Monday, January 14, 2008

An essay for the serious of mind who care for Anglicanism

Does American Voluntarism triumph as the historic Doctrine of the Church in The BCP is eclipsed in contemporary American “Anglican” views of the Church?
I invite you to join me in this reflection to note what doctrine of the Church in relation to space and time is taught and presupposed in authentic editions of The Book of Common Prayer, and how this has been applied in the U.S.A.

THE DOCTRINE OF THE BCP

Let us set aside all Anglican Prayer books produced since the Lambeth Conference of 1968, when the green light for given for liturgical experiment, and consider instead the various editions of The Book of Common Prayer in use before and after that Lambeth Conference. In the West this places before us, the English 1662; the American 1928; and the Canadian 1962 (and similar ones in Scotland, Ireland, and Wales). And to be very clear of what we are talking about, let us remove also all forms of the editing these texts in a Roman Catholic direction done by pious Anglo-Catholics in what are called the Missals. So we have only before us the classic BCP in its three editions, 1662, 1928 and 1962; and we recognize that these have a common ancestry back to the first ever BCP, that of 1549.

Now there are many references to the Church of God in the various services and, further, there are specific prayers for the Church as the Church of God. In the Order for Holy Communion, the petitions to God for his Church are that it will be continually inspired with the spirit of truth, unity and concord; that it will have godly and faithful Bishops and clergy and that all its members will serve God in holiness and righteousness. The Collects for Trinity XV and XVI are specific prayers for the Church that it be kept in the way of salvation by the perpetual mercy of God, and be cleansed and defended from all dangers.

Obviously these prayers are for the world-wide Church of God and for the Anglican expression or manifestation of it.
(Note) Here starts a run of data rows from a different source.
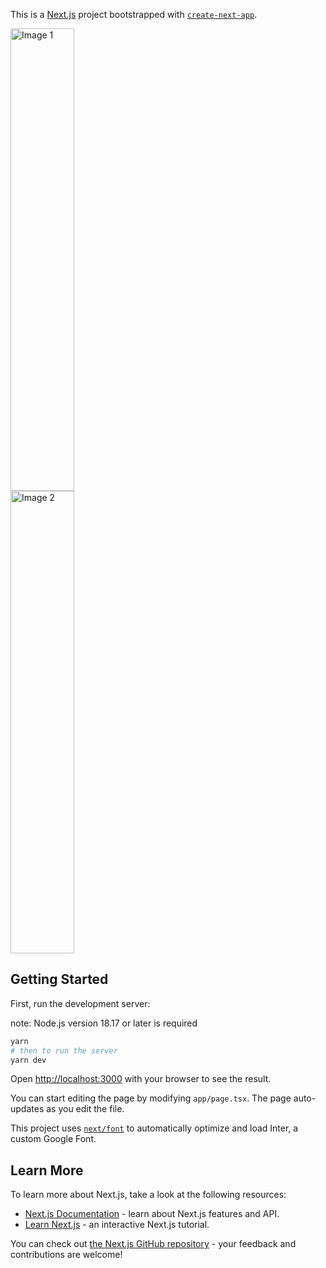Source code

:This is a [Next.js](https://nextjs.org/) project bootstrapped with [`create-next-app`](https://github.com/vercel/next.js/tree/canary/packages/create-next-app).

<div style="display: flex; flex-direction: column;">
  <img src="https://github.com/robertocandales/autocomplete/assets/61159123/cf907a28-dac0-4d25-8cd3-7c2a97c38e85" alt="Image 1" width="45%" style="height: 740px;" >
  <img src="https://github.com/robertocandales/autocomplete/assets/61159123/4657b912-7209-4744-88a4-9f51a2620ebe" alt="Image 2" width="45%" style="height: 740px;">
 </div>

## Getting Started

First, run the development server:

note: Node.js version 18.17 or later is required

```bash
yarn
# then to run the server
yarn dev

```

Open [http://localhost:3000](http://localhost:3000) with your browser to see the result.

You can start editing the page by modifying `app/page.tsx`. The page auto-updates as you edit the file.

This project uses [`next/font`](https://nextjs.org/docs/basic-features/font-optimization) to automatically optimize and load Inter, a custom Google Font.

## Learn More

To learn more about Next.js, take a look at the following resources:

- [Next.js Documentation](https://nextjs.org/docs) - learn about Next.js features and API.
- [Learn Next.js](https://nextjs.org/learn) - an interactive Next.js tutorial.

You can check out [the Next.js GitHub repository](https://github.com/vercel/next.js/) - your feedback and contributions are welcome!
However, everything that is said about and prayed for the Church in The BCP presupposes that the “Anglican” Church, wherever it is, is One Church in one country or territory or geographical area. Even the American BCP has a preface from 1789 which, though it accepts that in the U.S.A. there are other “denominations” such as Methodist and Congregational, nevertheless assumes that the Anglican (= Episcopal) Church is one and one organization and Province only with multiple dioceses. Obviously The Protestant Episcopal Church had to live with this understanding, and the tension arising from it, as the number of denominations small and great increased in the U.S.A. as the years went by. Yet it managed to hold on to it in theory and practice well into the twentieth century, and in theory to the present day.
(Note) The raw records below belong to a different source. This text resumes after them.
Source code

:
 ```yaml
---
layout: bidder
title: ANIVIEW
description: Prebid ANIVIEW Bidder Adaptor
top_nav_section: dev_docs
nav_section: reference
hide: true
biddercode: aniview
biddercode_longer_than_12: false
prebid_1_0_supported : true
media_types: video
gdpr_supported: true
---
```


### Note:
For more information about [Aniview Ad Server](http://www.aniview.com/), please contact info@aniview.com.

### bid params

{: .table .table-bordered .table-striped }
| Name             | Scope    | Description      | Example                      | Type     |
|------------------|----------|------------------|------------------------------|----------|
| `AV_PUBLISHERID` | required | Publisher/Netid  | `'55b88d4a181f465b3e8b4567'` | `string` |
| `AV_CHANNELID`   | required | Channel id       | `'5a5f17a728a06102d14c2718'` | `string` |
It had to face two internal challenges : first, the division of the Civil War between North and South, which was healed, and, secondly, the secession of a small group of Evangelicals in 1873 which was never healed.

SECESSION in 1873 & 1977

In 1873 the departing Evangelicals placed unity with their fellow Evangelicals in other denominations above their unity with fellow Episcopalians (especially when the Episcopalians were anglo-catholic!). In the event ,the Reformed Episcopal Church was never large, and it tended to be more like a small Presbyterian Church for most of its history, using the Prayer Book of 1785 rejected by the Church of England and the American Church in favor of the 1789; and it was very much guided by the general Protestant principles of American voluntarism.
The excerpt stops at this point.